2. Offer to Style the Session
I don’t personally style every single shoot, but I always like to offer assistance with wardrobe to the parents.  My level of involvement is different with each client, but most of the time they take me up on my offer when I explain how strongly styling affects the final outcome of the photographs.  Help your clients become excited about what you are excited about and they will want to come on the creative journey with you.  Be sure to tell them how fashion inspires your work and that you’d like their session to reflect your personal artistic vision.  Remind them that the styling in your portfolio is part of what drew them to your images.

3. Go the Extra Mile
There are many approaches to styling a session.  Possibilities range from consulting with their current wardrobes to shopping with Mom online or in person.  I often send emails with links to clothing that inspires me, and I’ve even shopped for clients at the local children’s boutique and left clothes on hold for them to make selections.  Do whatever works for your business plan, but make your session fee is high enough to compensate for the added time and effort.  Remember that better photographs can also mean higher sales, so I personally believe in going the extra mile to make my photos as awesome as possible!!

4. Compliment Your Subject and Environment
When choosing wardrobe, I look for unique items with a great cut and fit.  I tend to choose fashion forward clothing rather than traditional styles.  I’m not afraid of using patterns and mixing colors, and I usually suggest an entire size down from what the parent typically buys.  This ensures the clothes fit snugly without the “growing room” for which parents usually allow.  I always keep in mind which colors look good for individual skin tones, and I also consider the colors in the setting so that the outfit will stand out against the back drop.  For instance, a green dress in a green field isn’t so compelling.  But a royal blue dress in a yellow field is dynamite!  Remember your complimentary colors (red & green, blue & orange, etc) to know what will look exciting in your composition!

5. Don’t Skimp on the Details
It’s amazing how simply adding a headband can complete the look and take it to the next level.  Never underestimate the power of a hairstyle, a pair of shoes, or a bangle bracelet.  Props should blend seamlessly with the vision and should enhance your image but never distract!  I bring along a couple of small props to each shoot.  I may or may not use them but I like to have options.  The little antique fishing pail featured in this session was a prop I’d been holding onto for awhile just waiting for the right opportunity to present itself.  Also remember that it never hurts to take a few risks, so I’m not afraid to suggest a change in hairstyle if I think it will compliment my client’s face structure or add interest to the look.  Great style is from head to toe, so don’t go to all the work to pick out a great look and then just throw on any old pair of shoes.  In this farm session I think her Hunter galoshes make the whole outfit!

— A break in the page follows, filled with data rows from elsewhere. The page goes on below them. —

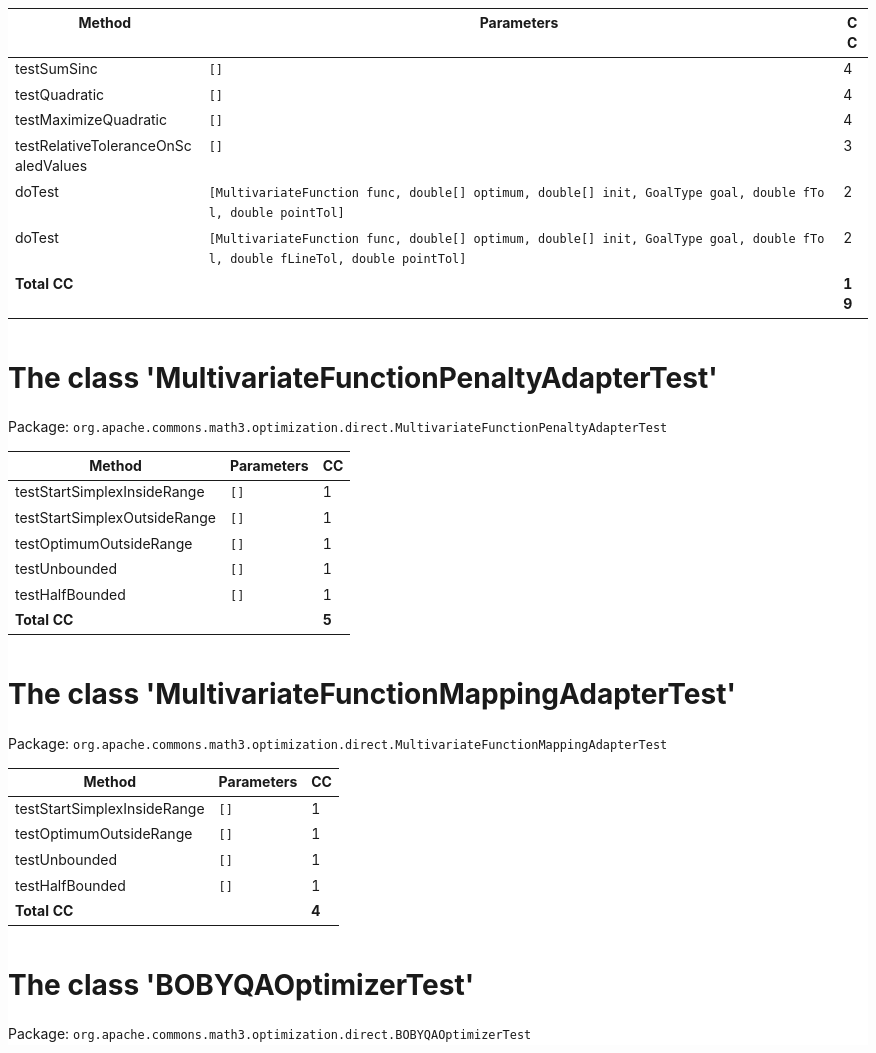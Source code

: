 | Method | Parameters | CC |
| ------ | ---------- | -- |
| testSumSinc | `[]` | $4$ |
| testQuadratic | `[]` | $4$ |
| testMaximizeQuadratic | `[]` | $4$ |
| testRelativeToleranceOnScaledValues | `[]` | $3$ |
| doTest | `[MultivariateFunction func, double[] optimum, double[] init, GoalType goal, double fTol, double pointTol]` | $2$ |
| doTest | `[MultivariateFunction func, double[] optimum, double[] init, GoalType goal, double fTol, double fLineTol, double pointTol]` | $2$ |
| **Total CC** || **$19$** |



# The class 'MultivariateFunctionPenaltyAdapterTest'
Package: `org.apache.commons.math3.optimization.direct.MultivariateFunctionPenaltyAdapterTest`

| Method | Parameters | CC |
| ------ | ---------- | -- |
| testStartSimplexInsideRange | `[]` | $1$ |
| testStartSimplexOutsideRange | `[]` | $1$ |
| testOptimumOutsideRange | `[]` | $1$ |
| testUnbounded | `[]` | $1$ |
| testHalfBounded | `[]` | $1$ |
| **Total CC** || **$5$** |



# The class 'MultivariateFunctionMappingAdapterTest'
Package: `org.apache.commons.math3.optimization.direct.MultivariateFunctionMappingAdapterTest`

| Method | Parameters | CC |
| ------ | ---------- | -- |
| testStartSimplexInsideRange | `[]` | $1$ |
| testOptimumOutsideRange | `[]` | $1$ |
| testUnbounded | `[]` | $1$ |
| testHalfBounded | `[]` | $1$ |
| **Total CC** || **$4$** |



# The class 'BOBYQAOptimizerTest'
Package: `org.apache.commons.math3.optimization.direct.BOBYQAOptimizerTest`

6. Inspire Through Your Website
It’s a great rule of thumb not to display photography on your website that isn’t an accurate reflection of the type of work you’d like to do. For instance, if you don’t want to shoot families in matching white shirts, don’t put that type of work on your website.  If you can point your clients toward a dynamic portfolio filled with images in cute clothes, it’s much easier for them to lay hold of your vision and select an appropriate outfit.  If necessary, do a few free shoots for friends where you style the kids yourself to build your portfolio.  It will be well worth the investment even if you have to pay for the clothing yourself!  Your website is your selling tool and should attract the right type of client for you!

I hope these tips are helpful for both parents and photographers as you approach an upcoming session.  Thanks for reading!